A pair of golden arches, the swoosh—these instantly recognizable logos are brilliant in their simplicity. Keeping your company’s graphics simple will make it easier for people to remember.

It’s all too easy to clutter a logo or a graphic with too much text or photos. The same idea applies to websites and publications. We are easily distracted, and a cluttered page can easily confuse.

Use the right tools for the right job.
I can tell you made that in Microsoft Word!

Readers and customers can tell the difference between professionally designed website, graphic or publication and one that was made using the wrong tools. Don’t think you can get by designing everything in Word!

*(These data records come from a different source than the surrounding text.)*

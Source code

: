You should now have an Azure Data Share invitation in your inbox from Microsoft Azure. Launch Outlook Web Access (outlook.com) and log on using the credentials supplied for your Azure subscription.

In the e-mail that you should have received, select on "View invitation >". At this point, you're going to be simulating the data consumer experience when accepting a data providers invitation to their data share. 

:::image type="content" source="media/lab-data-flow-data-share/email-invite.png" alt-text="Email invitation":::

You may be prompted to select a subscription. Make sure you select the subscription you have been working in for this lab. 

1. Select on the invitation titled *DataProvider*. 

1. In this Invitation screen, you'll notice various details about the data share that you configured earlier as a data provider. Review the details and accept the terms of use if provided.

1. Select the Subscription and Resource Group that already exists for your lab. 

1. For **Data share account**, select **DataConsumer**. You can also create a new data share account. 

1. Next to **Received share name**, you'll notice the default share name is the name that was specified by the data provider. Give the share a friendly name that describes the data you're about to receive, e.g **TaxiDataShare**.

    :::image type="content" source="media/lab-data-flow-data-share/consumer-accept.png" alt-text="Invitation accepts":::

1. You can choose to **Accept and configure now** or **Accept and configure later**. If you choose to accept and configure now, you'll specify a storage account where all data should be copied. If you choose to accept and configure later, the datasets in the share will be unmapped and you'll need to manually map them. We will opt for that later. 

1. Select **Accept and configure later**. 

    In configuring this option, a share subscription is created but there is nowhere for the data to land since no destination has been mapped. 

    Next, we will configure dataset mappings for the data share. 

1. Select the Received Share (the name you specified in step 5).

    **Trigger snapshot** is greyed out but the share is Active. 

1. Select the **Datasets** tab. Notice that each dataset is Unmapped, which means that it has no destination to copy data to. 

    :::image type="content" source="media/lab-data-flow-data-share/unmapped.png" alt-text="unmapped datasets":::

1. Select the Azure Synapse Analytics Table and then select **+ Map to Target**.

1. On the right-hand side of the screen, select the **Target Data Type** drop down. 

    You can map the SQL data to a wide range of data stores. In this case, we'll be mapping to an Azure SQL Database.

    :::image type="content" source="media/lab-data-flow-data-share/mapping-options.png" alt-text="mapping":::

Don’t get me wrong. Word is a powerful tool for writing documents, but it’s quite limited in its ability to make a professional-looking design.

Professional design software like Adobe Creative Suite will give you the power to create high-quality designs without that template look. Most newspapers and many magazines and websites are designed with Adobe software.

If you haaaavvvveee to use Microsoft Office for layouts and items of that nature, look into Microsoft Publisher. It has way more flexibility than Word.

Like many things, unity is key.
This may seem obvious, but everything should look good together. Think about your overall design—how do the individual elements complement each other and add up to a sum total?

Graphic and publication designers use the word balance a lot when describing their work, and with good reason. Don’t let your design fall heavily to one side—everything on the left should be balanced by whatever is on the right.

Lopsided designs confuse our eyes and throw off the flow of your project. Furthermore, no two elements should be in competition for attention; everything should flow naturally.

Understand color theory.
Graphic design is an art, and one of the first things artists learn is color theory. Colors create moods in design—a muted blue color brings to mind a very different emotion than a bright cherry red.

Make sure you know how the color wheel works, and what colors complement each other and which ones clash. Will an amber highlight look good with a sage background? You need to know! Using poorly chosen color combinations can turn a nicely laid-out page into a horrible eyesore.

Fonts are pretty dang important!
Even with the thousands of fonts floating around these days, font selection is an often overlooked, and poorly executed, design element. Choosing the proper font often depends on the medium. Is the output going to be print or digital?

There are both pros and cons for using serif and sans serif fonts. Many of the times, it has to do with preference. One important thing to remember is, just because a font looks “cool” doesn’t mean it’s actually legible. With that said, don’t use cursive-looking fonts for headlines or body copy; and for heaven’s sake, don’t use Comic Sans!